A novel host restriction factor MRPS6 mediates the inhibition of PDCoV infection in HIEC-6 cells

Yuhang Jiang  1   2 Guoqing Zhang  2 Letian Li  2 Jing Chen  2 Pengfei Hao  2 Zihan Gao  2 Jiayi Hao  1   2 Zhiqiang Xu  2 Maopeng Wang  3 Chang Li  1   2 Ningyi Jin  1   2
Affiliations

A novel host restriction factor MRPS6 mediates the inhibition of PDCoV infection in HIEC-6 cells

Yuhang Jiang et al. Front Immunol. .

Abstract

Introduction: Porcine deltacoronavirus (PDCoV) is a zoonotic pathogen with a global distribution, capable of infecting both pigs and humans. To mitigate the risk of cross-species transmission and potential outbreaks, it is crucial to characterize novel antiviral genes, particularly those from human hosts.

Methods: This research used HIEC-6 to investigate PDCoV infection. HIEC-6 cells were infected with PDCoV. Samples were collected 48 h postinfection for proteomic analysis.

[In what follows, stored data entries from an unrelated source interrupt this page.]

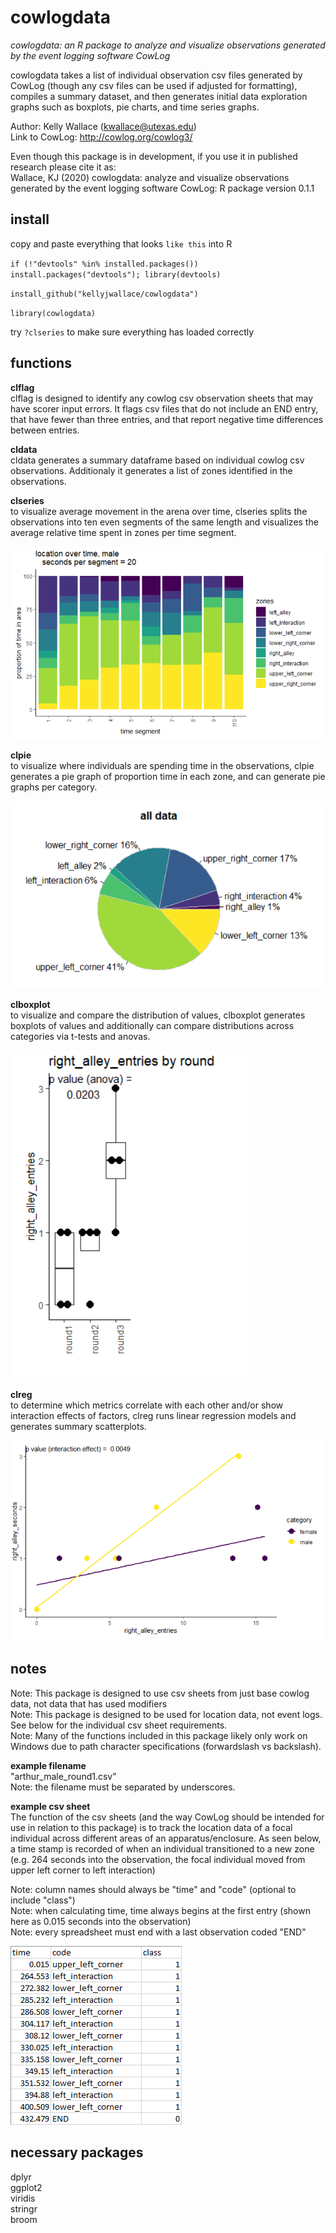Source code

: # cowlogdata
<i>cowlogdata: an R package to analyze and visualize observations generated by the event logging software CowLog</i><br>

cowlogdata takes a list of individual observation csv files generated by CowLog (though any csv files can be used if adjusted for formatting), compiles a summary dataset, and then generates initial data exploration graphs such as boxplots, pie charts, and time series graphs. <br>

Author: Kelly Wallace (kwallace@utexas.edu)<br>
Link to CowLog: http://cowlog.org/cowlog3/<br>

Even though this package is in development, if you use it in published research please cite it as:<br>
Wallace, KJ (2020) cowlogdata: analyze and visualize observations generated by the event logging software CowLog: R package version 0.1.1

## install
copy and paste everything that looks `like this` into R

`if (!"devtools" %in% installed.packages()) install.packages("devtools"); library(devtools)`

`install_github("kellyjwallace/cowlogdata")`

`library(cowlogdata)`

try `?clseries` to make sure everything has loaded correctly

## functions
<b>clflag</b><br>
clflag is designed to identify any cowlog csv observation sheets that may have scorer input errors. It flags csv files that do not include an END entry, that have fewer than three entries, and that report negative time differences between entries.

<b>cldata</b><br>
cldata generates a summary dataframe based on individual cowlog csv observations. Additionaly it generates a list of zones identified in the observations.

<b>clseries</b><br>
to visualize average movement in the arena over time, clseries splits the observations into ten even segments of the same length and visualizes the average relative time spent in zones per time segment.

![clseries!](https://github.com/kellyjwallace/cowlogdata/raw/master/examples/clseries.png)

<b>clpie</b><br>
to visualize where individuals are spending time in the observations, clpie generates a pie graph of proportion time in each zone, and can generate pie graphs per category.

![clpie!](https://github.com/kellyjwallace/cowlogdata/raw/master/examples/clpie.png)


<b>clboxplot</b><br>
to visualize and compare the distribution of values, clboxplot generates boxplots of values and additionally can compare distributions across categories via t-tests and anovas.

![clboxplot!](https://github.com/kellyjwallace/cowlogdata/raw/master/examples/clboxplot.png)

<b>clreg</b><br>
to determine which metrics correlate with each other and/or show interaction effects of factors, clreg runs linear regression models and generates summary scatterplots.

![clreg!](https://github.com/kellyjwallace/cowlogdata/raw/master/examples/clreg.png)



## notes

Note: This package is designed to use csv sheets from just base cowlog data, not data that has used modifiers<br>
Note: This package is designed to be used for location data, not event logs. See below for the individual csv sheet requirements. <br>
Note: Many of the functions included in this package likely only work on Windows due to path character specifications (forwardslash vs backslash). <br>

<b>example filename</b> <br>
"arthur_male_round1.csv"<br>
Note: the filename must be separated by underscores. 


<b>example csv sheet</b><br>
The function of the csv sheets (and the way CowLog should be intended for use in relation to this package) is to track the location data of a focal individual across different areas of an apparatus/enclosure. As seen below, a time stamp is recorded of when an individual transitioned to a new zone (e.g. 264 seconds into the observation, the focal individual moved from upper left corner to left interaction)<br>

Note: column names should always be "time" and "code" (optional to include "class")<br>
Note: when calculating time, time always begins at the first entry (shown here as 0.015 seconds into the observation)<br>
Note: every spreadsheet must end with a last observation coded "END"<br>

![sheet!](https://github.com/kellyjwallace/cowlogdata/raw/master/examples/sheet.png)

## necessary packages

dplyr<br>
ggplot2<br>
viridis<br>
stringr<br>
broom<br>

Results: We discovered differential expression of MRPS6 gene at 48 h postinfection with PDCoV in HIEC-6 cells. The gene expression initially increased but then decreased. To further explore the role of MRPS6 in PDCoV infection, we conducted experiments involving the overexpression and knockdown of this gene in HIEC-6 and Caco2 cells, respectively. Our findings revealed that overexpression of MRPS6 significantly inhibited PDCoV infection in HIEC-6 cells, while knockdown of MRPS6 in Caco2 cells led to a significant increase of virus titer. Furthermore, we investigated the correlation between PDCoV infection and the expression of MRPS6. Subsequent investigations demonstrated that MRPS6 exerted an augmentative effect on the production of IFN-β through interferon pathway activation, consequently impeding the progression of PDCoV infection in cellular systems. In conclusion, this study utilized proteomic analysis to investigate the differential protein expression in PDCoV-infected HIEC-6 cells, providing evidence for the first time that the MRPS6 gene plays a restrictive role in PDCoV virus infection.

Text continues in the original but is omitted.